[Saved data entries]
┄┄┄┄┄┄

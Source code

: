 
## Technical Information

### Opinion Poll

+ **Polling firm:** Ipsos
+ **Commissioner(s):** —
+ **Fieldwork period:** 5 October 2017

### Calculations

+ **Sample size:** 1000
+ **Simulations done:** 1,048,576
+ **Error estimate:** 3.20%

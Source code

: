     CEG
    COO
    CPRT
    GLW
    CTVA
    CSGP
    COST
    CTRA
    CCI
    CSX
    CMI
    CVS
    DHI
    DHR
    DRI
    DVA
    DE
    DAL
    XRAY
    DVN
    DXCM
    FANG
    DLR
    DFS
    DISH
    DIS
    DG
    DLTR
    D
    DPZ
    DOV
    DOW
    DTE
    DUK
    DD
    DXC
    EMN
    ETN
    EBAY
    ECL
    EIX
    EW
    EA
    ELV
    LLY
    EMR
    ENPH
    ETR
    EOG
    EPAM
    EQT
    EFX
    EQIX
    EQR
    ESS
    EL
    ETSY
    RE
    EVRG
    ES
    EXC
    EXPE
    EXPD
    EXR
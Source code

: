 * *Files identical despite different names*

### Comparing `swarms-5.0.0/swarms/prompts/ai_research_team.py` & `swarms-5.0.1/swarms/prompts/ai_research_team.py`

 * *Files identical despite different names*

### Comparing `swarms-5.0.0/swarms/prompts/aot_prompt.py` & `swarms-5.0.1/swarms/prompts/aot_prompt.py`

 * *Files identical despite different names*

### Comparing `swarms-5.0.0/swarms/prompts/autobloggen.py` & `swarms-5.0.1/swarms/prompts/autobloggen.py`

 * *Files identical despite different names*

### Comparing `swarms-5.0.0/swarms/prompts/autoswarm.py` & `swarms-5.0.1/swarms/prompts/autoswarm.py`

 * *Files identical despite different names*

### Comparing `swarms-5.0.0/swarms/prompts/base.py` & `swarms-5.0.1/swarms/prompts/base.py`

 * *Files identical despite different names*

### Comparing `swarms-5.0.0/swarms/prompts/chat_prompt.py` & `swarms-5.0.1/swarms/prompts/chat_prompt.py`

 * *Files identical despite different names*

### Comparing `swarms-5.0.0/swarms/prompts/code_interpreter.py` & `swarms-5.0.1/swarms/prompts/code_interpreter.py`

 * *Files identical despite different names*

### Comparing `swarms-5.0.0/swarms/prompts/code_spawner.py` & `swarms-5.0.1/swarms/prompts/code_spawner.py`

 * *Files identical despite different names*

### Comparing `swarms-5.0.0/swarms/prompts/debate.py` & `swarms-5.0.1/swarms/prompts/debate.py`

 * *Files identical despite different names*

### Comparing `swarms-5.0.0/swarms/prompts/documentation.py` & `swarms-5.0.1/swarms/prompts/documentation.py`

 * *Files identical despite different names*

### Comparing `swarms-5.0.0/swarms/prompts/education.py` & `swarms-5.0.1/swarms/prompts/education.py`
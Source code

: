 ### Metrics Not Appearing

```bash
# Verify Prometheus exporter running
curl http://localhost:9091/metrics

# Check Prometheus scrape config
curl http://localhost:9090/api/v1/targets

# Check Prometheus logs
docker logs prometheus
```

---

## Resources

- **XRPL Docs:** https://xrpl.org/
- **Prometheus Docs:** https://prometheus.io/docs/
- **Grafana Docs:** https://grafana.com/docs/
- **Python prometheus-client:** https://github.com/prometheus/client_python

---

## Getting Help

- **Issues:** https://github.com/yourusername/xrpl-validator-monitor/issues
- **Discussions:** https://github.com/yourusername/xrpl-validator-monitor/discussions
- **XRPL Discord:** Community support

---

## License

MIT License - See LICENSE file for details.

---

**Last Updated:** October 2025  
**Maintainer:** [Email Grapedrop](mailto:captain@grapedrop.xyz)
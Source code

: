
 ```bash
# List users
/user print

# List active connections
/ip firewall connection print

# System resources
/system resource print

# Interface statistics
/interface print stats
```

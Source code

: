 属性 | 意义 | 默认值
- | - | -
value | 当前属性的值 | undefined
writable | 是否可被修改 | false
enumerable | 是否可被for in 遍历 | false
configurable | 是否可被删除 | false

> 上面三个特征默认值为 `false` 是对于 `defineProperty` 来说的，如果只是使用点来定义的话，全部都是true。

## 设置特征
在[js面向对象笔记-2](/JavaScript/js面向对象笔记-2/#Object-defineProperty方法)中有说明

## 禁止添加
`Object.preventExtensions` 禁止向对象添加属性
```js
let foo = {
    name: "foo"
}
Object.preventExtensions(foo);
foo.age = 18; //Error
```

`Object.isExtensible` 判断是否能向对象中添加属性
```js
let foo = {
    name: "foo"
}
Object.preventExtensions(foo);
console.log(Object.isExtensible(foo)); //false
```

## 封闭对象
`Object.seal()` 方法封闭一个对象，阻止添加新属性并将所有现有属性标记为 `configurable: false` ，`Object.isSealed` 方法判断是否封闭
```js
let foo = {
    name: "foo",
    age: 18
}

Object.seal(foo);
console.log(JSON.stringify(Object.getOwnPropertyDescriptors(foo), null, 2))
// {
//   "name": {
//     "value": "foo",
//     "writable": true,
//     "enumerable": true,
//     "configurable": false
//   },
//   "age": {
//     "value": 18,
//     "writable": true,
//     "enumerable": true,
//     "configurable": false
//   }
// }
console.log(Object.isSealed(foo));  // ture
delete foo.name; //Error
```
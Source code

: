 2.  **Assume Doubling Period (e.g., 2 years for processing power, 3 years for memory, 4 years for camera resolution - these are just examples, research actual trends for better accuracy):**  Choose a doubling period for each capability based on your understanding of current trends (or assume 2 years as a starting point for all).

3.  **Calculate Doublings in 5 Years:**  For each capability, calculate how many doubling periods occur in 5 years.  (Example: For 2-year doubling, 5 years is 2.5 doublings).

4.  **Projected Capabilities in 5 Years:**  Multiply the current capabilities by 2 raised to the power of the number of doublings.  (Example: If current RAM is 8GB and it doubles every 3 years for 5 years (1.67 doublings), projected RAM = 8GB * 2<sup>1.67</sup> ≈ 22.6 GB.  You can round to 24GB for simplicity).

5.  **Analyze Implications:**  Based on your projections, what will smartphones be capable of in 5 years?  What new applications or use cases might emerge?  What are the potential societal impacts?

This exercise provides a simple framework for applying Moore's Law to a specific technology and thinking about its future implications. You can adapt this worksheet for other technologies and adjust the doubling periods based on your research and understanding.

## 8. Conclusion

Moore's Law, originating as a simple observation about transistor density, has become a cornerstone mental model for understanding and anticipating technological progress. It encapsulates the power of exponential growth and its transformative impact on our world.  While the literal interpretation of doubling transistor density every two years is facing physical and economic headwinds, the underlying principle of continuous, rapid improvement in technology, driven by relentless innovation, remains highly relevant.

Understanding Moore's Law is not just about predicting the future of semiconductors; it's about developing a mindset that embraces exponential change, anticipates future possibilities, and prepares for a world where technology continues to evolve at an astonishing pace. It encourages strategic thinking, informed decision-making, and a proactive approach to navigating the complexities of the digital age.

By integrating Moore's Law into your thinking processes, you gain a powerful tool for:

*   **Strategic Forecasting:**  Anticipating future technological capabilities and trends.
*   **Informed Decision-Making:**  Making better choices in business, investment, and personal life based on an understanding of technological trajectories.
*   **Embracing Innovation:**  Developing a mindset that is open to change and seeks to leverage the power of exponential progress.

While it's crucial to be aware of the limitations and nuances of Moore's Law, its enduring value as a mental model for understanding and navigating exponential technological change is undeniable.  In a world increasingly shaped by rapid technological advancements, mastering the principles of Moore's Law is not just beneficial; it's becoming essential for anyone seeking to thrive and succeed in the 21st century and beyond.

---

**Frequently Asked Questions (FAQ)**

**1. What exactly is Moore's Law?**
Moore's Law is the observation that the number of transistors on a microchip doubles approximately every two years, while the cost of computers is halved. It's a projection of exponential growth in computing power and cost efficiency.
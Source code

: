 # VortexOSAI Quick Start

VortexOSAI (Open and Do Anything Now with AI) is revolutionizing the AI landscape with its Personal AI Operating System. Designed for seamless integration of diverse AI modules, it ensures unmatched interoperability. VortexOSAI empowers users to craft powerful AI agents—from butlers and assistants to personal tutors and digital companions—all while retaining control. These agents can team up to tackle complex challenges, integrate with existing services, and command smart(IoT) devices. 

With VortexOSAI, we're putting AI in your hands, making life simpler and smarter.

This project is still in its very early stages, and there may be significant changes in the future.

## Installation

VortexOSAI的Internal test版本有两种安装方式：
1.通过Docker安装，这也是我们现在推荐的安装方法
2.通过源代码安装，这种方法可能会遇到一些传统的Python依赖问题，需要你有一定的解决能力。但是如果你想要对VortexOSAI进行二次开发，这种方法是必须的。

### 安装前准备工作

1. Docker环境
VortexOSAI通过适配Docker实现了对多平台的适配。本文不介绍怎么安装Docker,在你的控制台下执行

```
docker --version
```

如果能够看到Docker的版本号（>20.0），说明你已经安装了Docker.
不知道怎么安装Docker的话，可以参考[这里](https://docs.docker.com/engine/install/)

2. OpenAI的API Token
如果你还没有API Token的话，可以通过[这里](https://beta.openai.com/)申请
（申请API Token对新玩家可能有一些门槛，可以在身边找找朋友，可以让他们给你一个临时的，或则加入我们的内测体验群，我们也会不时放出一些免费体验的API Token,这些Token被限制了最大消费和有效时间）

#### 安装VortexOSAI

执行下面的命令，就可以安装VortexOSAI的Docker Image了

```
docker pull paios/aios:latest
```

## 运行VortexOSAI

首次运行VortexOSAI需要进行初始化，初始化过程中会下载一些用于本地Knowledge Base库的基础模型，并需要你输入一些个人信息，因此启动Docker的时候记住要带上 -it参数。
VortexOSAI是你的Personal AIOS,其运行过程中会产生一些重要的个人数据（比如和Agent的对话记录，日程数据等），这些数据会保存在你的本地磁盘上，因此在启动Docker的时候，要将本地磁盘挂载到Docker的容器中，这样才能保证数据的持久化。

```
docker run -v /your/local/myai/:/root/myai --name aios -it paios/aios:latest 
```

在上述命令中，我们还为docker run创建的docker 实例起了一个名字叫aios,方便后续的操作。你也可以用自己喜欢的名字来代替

┄┄┄┄┄┄

__WHAT YOU WILL DO__
Starting at the line above that holds "capabilities and trends." and ending at the line that holds "of exponential progress.", transcribe each line exactly and include no other lines.

__ANSWER TO THIS PROBLEM__
*   **Strategic Forecasting:**  Anticipating future technological capabilities and trends.
*   **Informed Decision-Making:**  Making better choices in business, investment, and personal life based on an understanding of technological trajectories.
*   **Embracing Innovation:**  Developing a mindset that is open to change and seeks to leverage the power of exponential progress.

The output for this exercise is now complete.